M. Albert, aussi, pleurerait beaucoup. Il l'oublierait bien sûr. Seulement, ce ne serait pas sans lutte. Pour la première et, probablement la seule fois de sa vie, un jeune homme plein de cœur et de loyauté avait fait attention à elle. Il l'aimait au point de la prendre pour femme et elle était contrainte non seulement de dire non, mais de s'enfuir comme une voleuse : tout cela parce que la loi exigeait l'acte de décès de sa mère et que, ne pouvant pas montrer sa mère, elle avait dû en faire une morte.

Échouer ainsi devant un obstacle représenté par un mauvais morceau de papier timbré, c'était aussi trop de misère. Elle eût été pourtant bien heureuse de porter ce nom de Dalombre, qu'elle avait depuis un an appris à tant vénérer. Du jour où il lui avait été permis de se mêler à la vie de M. Albert, auquel elle n'aurait jamais eu l'impudence de songer la première, elle l'avait trouvé très gentil et elle avait pensé souvent qu'il était singulièrement flatteur d'avoir été choisie par un jeune homme de cette valeur, qui deviendrait un jour un avocat distingué : car les personnes qui devant elle avaient parlé d'un avocat n'avaient jamais manqué d'ajouter qu'il était distingué.

Oh! cet acte de décès, si on pouvait l'avoir, bien qu'il n'existât pas! Cette préoccupation finit par l'obséder. Elle le voyait avec ses timbres, ses signatures et ses mots rayés nuls, comme celui du père d'Albert, que celui-ci avait un jour tiré devant elle d'un petit coffre où l'on serrait les papiers de famille. Il lui semblait qu'il lui suffirait d'étendre la main pour le saisir et l'apporter toute triomphante à cet insupportable maire qui le réclamait si impitoyablement. C'était peu de chose : mais, ce peu de chose, où le prendre et de quelle trappe mystérieuse le faire jaillir?

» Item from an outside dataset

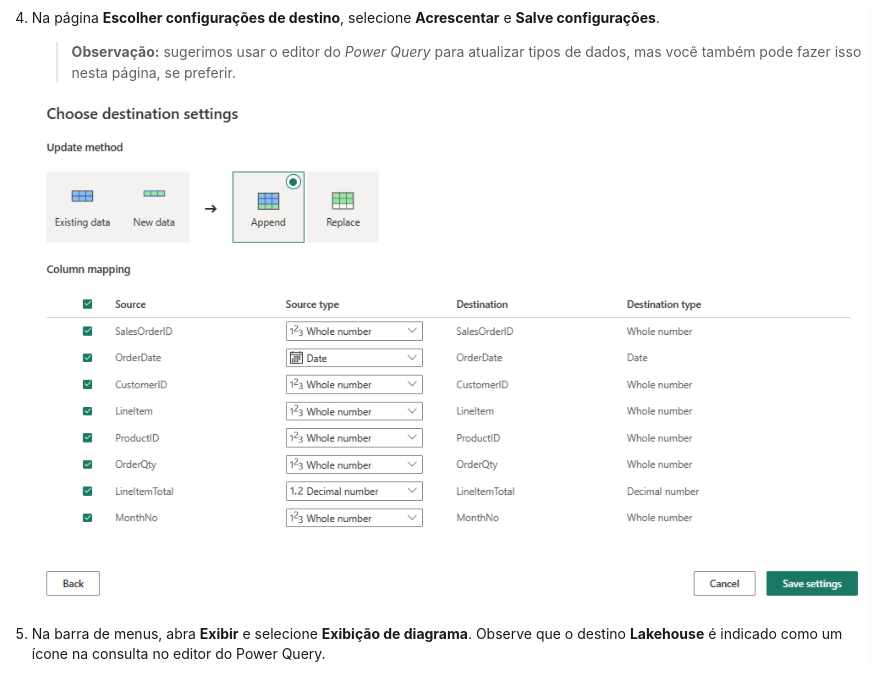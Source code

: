 4. Na página **Escolher configurações de destino**, selecione **Acrescentar** e **Salve configurações**.
    > **Observação:** sugerimos usar o editor do *Power Query* para atualizar tipos de dados, mas você também pode fazer isso nesta página, se preferir.

    ![Página de configurações de destino de dados.](./Images/destination-settings.png)

5. Na barra de menus, abra **Exibir** e selecione **Exibição de diagrama**. Observe que o destino **Lakehouse** é indicado como um ícone na consulta no editor do Power Query.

Alors, en battant le rappel de tous ses souvenirs et, à force de tendre sa volonté vers ce talisman de Tantale, elle entrevit vaguement, dans la brume d'un passé qui lui apparaissait déjà comme si lointain, un être affreux, aux dents sales, aux cheveux tombants, dont la graisse se mêlait à celle du collet de son paletot. Ce type, qui frisait, ou plutôt défrisait la cinquantaine, se coiffait, hiver comme été, d'un de ces chapeaux plus ou moins péruviens en paille brune tressée et qu'on décore, afin de leur donner du cachet, du nom de « Guayaquils ».

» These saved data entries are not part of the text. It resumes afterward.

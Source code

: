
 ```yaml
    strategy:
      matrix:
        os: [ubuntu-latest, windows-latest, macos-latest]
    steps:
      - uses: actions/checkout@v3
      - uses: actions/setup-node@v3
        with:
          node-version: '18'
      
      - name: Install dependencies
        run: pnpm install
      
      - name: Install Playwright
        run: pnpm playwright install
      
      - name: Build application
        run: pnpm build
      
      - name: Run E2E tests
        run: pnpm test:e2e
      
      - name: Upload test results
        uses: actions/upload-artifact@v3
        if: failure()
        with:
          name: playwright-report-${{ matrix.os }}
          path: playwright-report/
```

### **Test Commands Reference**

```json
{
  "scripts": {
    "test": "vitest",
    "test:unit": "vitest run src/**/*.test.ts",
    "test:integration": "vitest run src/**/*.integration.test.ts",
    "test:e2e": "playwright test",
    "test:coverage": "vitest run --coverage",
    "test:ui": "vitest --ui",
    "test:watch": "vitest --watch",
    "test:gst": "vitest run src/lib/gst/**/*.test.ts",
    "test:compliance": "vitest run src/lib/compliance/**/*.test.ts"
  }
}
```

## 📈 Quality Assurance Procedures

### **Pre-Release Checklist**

Boulevard de la Chapelle, on l'appelait Gustave. Il avait été et était peut-être encore du dernier bien avec Mlle Coffard. Malheureusement, leurs amours avaient été interrompues par une condamnation à cinq ans de réclusion, que l'homme au Guayaquil avait subie à Poissy, à la suite d'une fausse police d'assurance qu'il avait fabriquée de ses mains expertes et qu'il était allé, en se donnant comme employé de la Compagnie, toucher chez un particulier.